The salmon puppet show begins!
“The Third Prince Ao Bing, son of the Dragon King of the Eastern Sea, wields his divine dragon claws with consummate skill. In an instant all you can see are dense black clouds, driving wind and crashing rain, sand blowing and rocks being moved….” With this thrilling background narration, the puppet Ao Bing, representing a typhoon, crashes down on husband and wife Ah Gui and Gui Sao, a pair of Formosan landlocked salmon, separating them from one another. “Ah! My husband, my poor husband!” Gui Sao cannot help but wail. Following close on this, symbols of disaster after disaster for the salmon come on stage—the predatory tawny fish-owl, and threats to the salmon’s habitat from check dams, pesticides, and excessive land clearance for farming. The salmon couple pass through many tribulations but also receive lots of help, and finally their drama comes to a happy ending.

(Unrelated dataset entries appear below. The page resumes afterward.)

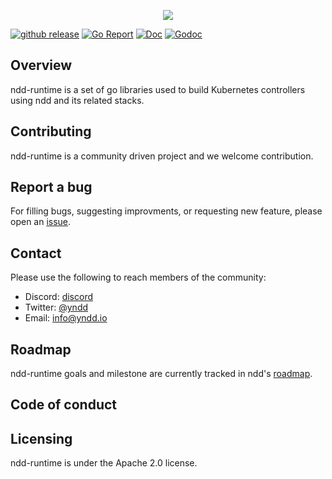 <p align=center><a href="https://nddocs.yndd.io"><img src=https://gitlab.com/rdodin/pics/-/wikis/uploads/9f2e581a8d207a21ff024a312679a239/containerlab_export_white_ink_3?sanitize=true/></a></p>

[![github release](https://img.shields.io/github/release/yndd/ndd-runtime.svg?style=flat-square&color=00c9ff&labelColor=bec8d2)](https://github.com/yndd/ndd-runtime/releases/)
[![Go Report](https://img.shields.io/badge/go%20report-A%2B-blue?style=flat-square&color=00c9ff&labelColor=bec8d2)](https://goreportcard.com/report/github.com/yndd/ndd-runtime)
[![Doc](https://img.shields.io/badge/ndddocs.yndd.io-blue?style=flat-square&color=00c9ff&labelColor=bec8d2)](https://ndddocs.yndd.io)
[![Godoc](https://img.shields.io/badge/godoc-reference-blue.svg)](https://godoc.org/github.com/yndd/ndd-runtime)


## Overview
 
ndd-runtime is a set of go libraries used to build Kubernetes controllers
using ndd and its related stacks. 

## Contributing

ndd-runtime is a community driven project and we welcome contribution.

## Report a bug

For filling bugs, suggesting improvments, or requesting new feature, please open an [issue].

## Contact

Please use the following to reach members of the community:

- Discord: [discord]
- Twitter: [@yndd]
- Email: [info@yndd.io]

## Roadmap

ndd-runtime goals and milestone are currently tracked in ndd's [roadmap].

## Code of conduct

## Licensing

ndd-runtime is under the Apache 2.0 license.

[issue]: https://github.com/yndd/ndd-runtime/issues
[roadmap]: https//github.com/yndd
[discord]: https://discord.gg/prHcBMSq
[@yndd]: https://twitter.com/yndd
[info@yndd.io]: mailto:info@yndd.io
[roadmap]: https://github.com/yndd/tbd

Lin Fen-in, a retired teacher from Miaoli Senior High School who wrote the Ah Gui script, says: “The most difficult thing about writing an environmental drama is that besides being entertaining and having a story to tell, it must also have meaning in terms of ecological education.” Recalling how she got the idea for the story, it turns out that the earliest embryo of this play was inspired by the collapse of a check dam, which morphed into a story like the legend of Meng Jiang Nü, whose tears broke down a part of the Great Wall of China as she wept for her dead husband. But the director at the time, Assistant Professor Li Tso-wen of Chungyu University of Film and Arts, thought that it was necessary to add some elements of conflict and opposition in order to attract audiences, and moreover that the most eye-catching thing about Taiwanese puppetry is the fighting.
So Lin Fen-in gave new thought to how to bring conflict and tension into the plot, and came up with additional storylines like the typhoon, pesticides, and habitat destruction.
The puppetry performances at Shei-Pa National Park opened up promotion of environmental education to a larger public. Cho Hsiao-chuan, a staffer in the park’s Interpretation and Education Section, says: “Once some researchers from the Industrial Technology Research Institute came here to take a class, and after seeing the puppet show, they told us they were very surprised to see there could be this kind of creative class in a government agency, and the play had deepened their understanding of the Formosan landlocked salmon.”
The Formosan landlocked salmon, a relict survivor from the ice age and a national treasure.